══ Information

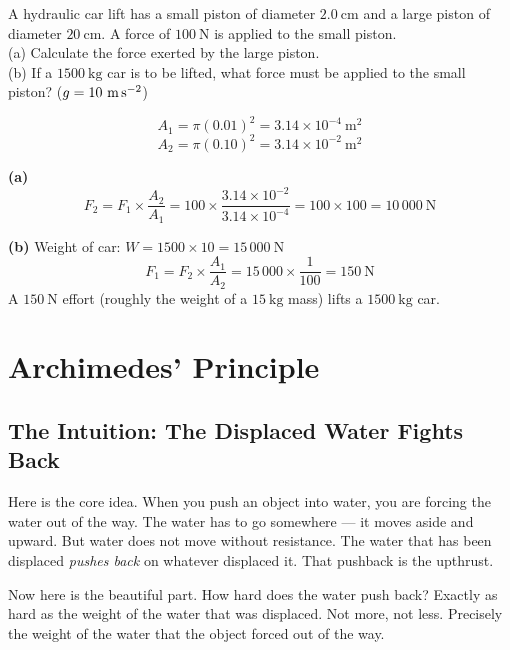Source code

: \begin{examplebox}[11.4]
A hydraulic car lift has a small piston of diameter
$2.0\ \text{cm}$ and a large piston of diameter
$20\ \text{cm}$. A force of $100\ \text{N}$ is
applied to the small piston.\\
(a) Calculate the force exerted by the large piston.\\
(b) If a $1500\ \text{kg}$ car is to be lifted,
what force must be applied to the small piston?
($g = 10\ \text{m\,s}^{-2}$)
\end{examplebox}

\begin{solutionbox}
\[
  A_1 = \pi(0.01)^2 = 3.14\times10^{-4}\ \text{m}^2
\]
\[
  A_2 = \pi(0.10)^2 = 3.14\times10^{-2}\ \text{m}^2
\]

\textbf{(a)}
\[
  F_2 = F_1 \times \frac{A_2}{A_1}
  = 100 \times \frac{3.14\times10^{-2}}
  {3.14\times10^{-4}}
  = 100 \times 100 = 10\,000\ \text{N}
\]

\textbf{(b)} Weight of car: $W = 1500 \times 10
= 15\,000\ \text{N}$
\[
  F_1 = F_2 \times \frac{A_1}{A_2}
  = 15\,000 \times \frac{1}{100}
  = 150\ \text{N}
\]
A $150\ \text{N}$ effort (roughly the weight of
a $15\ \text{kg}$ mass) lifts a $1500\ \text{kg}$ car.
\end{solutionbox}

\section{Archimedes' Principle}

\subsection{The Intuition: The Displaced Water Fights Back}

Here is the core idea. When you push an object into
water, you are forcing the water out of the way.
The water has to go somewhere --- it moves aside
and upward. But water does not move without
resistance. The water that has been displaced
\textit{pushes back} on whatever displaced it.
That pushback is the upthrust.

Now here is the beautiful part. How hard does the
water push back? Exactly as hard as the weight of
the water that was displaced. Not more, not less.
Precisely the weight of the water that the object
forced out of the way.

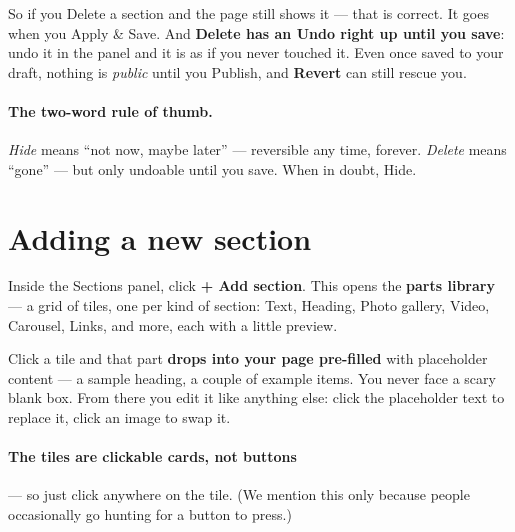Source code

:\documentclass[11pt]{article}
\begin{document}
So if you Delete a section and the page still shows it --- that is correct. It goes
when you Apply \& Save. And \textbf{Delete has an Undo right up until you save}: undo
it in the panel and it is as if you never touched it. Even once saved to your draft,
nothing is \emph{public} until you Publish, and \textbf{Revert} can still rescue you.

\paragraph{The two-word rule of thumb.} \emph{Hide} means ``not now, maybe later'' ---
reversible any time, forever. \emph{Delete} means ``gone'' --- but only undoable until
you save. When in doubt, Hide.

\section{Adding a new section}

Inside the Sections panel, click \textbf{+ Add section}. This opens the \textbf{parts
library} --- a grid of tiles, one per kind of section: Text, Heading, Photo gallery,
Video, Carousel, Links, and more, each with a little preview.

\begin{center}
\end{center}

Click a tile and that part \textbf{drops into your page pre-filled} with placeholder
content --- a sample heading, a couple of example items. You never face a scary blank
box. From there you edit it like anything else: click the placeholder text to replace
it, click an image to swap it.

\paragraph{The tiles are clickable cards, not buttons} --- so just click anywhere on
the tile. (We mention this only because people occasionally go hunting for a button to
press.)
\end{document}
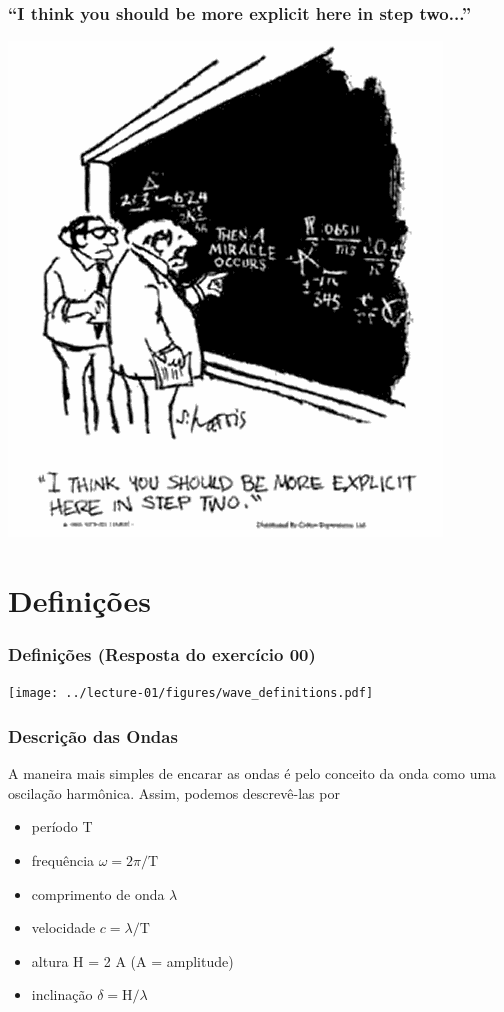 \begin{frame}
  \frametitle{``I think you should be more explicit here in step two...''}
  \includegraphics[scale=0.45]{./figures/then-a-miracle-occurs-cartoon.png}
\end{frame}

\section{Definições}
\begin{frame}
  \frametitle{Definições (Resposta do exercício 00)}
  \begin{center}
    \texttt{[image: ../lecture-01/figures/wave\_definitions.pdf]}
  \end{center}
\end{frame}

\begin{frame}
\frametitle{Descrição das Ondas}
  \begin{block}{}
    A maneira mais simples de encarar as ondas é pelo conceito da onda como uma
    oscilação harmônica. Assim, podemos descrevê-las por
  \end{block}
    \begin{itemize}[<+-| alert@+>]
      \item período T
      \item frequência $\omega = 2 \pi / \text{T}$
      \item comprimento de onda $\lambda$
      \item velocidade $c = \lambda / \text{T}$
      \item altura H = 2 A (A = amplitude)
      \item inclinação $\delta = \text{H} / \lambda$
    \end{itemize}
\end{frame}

════
══ Information

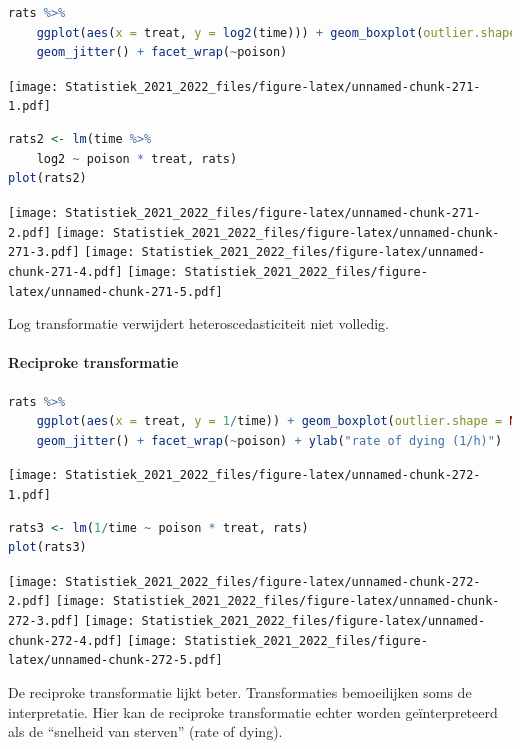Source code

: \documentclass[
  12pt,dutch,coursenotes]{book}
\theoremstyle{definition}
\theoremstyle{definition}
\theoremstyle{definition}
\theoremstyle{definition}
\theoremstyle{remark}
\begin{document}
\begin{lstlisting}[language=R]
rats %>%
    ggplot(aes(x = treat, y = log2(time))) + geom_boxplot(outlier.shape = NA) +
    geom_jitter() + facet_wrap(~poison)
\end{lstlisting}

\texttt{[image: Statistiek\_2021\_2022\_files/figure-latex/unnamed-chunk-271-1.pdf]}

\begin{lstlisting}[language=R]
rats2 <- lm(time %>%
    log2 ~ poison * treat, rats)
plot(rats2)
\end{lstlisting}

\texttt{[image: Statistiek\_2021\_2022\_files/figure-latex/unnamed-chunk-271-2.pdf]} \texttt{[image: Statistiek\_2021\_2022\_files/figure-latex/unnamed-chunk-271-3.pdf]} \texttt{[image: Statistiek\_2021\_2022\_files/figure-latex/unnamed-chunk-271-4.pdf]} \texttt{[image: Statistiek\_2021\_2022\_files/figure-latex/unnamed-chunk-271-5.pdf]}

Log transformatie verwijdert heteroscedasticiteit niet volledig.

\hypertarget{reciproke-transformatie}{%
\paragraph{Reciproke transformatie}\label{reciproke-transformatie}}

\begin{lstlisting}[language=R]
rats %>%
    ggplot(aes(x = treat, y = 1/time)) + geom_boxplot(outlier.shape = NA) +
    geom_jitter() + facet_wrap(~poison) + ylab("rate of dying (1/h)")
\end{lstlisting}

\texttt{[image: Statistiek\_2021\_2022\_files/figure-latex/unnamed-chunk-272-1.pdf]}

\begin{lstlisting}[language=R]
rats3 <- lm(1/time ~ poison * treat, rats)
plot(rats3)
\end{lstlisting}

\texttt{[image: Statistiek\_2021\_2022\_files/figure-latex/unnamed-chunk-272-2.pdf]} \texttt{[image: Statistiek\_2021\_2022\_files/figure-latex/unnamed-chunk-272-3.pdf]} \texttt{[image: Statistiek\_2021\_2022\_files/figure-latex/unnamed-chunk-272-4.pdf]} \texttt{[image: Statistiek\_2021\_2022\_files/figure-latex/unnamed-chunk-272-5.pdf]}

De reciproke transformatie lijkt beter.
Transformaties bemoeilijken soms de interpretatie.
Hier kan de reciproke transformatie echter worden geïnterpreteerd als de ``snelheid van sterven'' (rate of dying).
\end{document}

════
══ Information

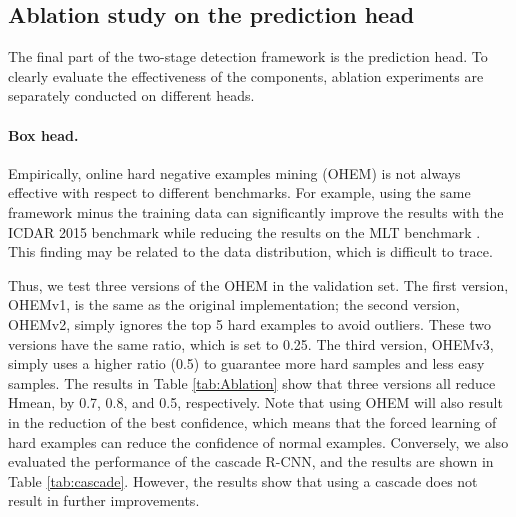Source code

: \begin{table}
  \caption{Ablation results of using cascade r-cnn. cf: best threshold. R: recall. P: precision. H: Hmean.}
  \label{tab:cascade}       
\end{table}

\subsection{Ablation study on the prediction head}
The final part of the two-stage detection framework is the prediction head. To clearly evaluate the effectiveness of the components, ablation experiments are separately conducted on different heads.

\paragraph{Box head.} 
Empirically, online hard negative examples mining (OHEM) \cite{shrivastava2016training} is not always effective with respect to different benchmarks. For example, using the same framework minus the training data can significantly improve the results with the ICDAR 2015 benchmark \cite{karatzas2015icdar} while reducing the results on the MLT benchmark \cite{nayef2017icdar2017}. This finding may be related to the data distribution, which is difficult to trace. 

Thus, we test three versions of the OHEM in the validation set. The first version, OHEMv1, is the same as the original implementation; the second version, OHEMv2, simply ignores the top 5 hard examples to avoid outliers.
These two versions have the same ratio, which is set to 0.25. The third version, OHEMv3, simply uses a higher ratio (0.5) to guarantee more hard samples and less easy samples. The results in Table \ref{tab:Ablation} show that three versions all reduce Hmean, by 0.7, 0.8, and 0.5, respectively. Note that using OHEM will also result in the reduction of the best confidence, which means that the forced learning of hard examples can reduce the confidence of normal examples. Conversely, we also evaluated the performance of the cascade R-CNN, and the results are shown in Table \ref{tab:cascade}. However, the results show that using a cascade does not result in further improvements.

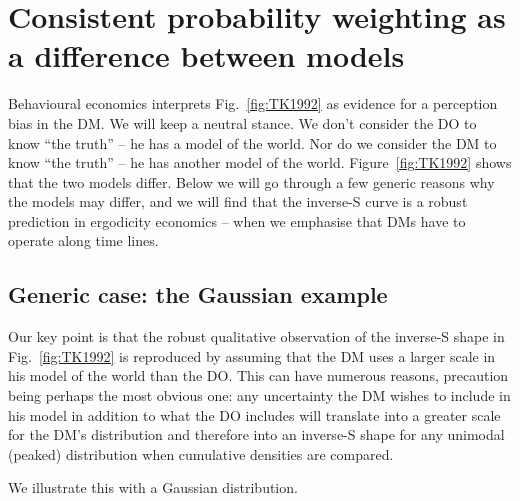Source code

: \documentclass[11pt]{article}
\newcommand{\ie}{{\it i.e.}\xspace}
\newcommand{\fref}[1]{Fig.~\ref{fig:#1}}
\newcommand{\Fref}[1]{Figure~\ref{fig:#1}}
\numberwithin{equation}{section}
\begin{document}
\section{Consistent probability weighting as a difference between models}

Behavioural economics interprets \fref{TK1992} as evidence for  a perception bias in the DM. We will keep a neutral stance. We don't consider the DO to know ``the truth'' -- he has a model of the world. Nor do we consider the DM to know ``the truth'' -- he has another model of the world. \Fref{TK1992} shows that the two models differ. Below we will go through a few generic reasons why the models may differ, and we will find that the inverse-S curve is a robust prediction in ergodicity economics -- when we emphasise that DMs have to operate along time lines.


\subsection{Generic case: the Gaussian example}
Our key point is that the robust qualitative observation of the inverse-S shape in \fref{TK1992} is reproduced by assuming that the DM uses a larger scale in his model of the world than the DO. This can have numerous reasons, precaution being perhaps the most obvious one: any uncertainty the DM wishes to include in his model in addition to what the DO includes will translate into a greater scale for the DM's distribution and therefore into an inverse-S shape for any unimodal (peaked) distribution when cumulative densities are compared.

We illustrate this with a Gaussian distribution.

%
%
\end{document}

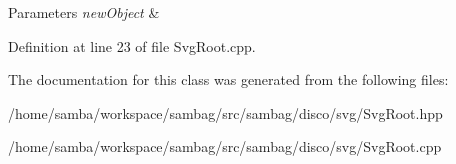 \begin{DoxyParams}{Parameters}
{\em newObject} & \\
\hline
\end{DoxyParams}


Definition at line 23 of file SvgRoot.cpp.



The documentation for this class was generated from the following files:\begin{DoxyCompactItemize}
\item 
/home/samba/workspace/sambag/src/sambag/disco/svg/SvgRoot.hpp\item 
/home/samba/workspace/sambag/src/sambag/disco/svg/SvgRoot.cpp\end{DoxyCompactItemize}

════

Work instructions
Report how many lines of the entries above contain "forced", and give no other output.

Your response
2